=== TASK DETAILS ===
Within the records that follow, count the lines containing the string "tabularx". Reply only with the count.

(Stored data entries)
=== Begin Enclosure ===

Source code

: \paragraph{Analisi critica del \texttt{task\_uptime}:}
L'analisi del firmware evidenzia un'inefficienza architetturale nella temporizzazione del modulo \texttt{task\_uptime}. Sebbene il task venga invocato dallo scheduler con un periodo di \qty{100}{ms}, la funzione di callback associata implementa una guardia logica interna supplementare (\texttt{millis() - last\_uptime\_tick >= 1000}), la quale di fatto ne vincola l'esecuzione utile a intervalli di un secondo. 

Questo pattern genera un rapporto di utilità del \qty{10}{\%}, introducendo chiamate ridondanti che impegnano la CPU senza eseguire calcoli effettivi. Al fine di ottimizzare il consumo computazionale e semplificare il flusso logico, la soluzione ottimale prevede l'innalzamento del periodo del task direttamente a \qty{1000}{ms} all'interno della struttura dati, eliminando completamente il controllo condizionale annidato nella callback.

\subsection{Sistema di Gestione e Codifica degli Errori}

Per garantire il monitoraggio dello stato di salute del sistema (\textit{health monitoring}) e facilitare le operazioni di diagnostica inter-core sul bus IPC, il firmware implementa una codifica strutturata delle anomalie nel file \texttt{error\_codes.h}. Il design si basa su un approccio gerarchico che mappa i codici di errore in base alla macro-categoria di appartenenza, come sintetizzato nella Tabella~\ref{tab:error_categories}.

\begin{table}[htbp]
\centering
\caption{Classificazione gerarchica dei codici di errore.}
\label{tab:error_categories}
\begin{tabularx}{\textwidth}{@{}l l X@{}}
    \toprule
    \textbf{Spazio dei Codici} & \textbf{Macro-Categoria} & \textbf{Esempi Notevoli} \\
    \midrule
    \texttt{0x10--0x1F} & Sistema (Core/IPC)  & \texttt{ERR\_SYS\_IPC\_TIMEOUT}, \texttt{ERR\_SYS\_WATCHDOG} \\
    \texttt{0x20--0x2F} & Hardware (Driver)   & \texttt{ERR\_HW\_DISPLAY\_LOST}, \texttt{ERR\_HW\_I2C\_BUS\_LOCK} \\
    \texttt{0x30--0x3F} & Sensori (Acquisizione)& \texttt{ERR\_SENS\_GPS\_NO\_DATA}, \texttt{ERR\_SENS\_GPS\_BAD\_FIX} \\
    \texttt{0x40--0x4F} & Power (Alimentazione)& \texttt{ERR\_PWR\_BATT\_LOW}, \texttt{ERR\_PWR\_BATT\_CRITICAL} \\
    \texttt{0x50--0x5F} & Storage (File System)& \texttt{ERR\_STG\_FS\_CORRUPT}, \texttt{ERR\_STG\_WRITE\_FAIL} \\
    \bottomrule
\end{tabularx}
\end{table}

=== End Enclosure ===

=== YOUR RESPONSE ===
2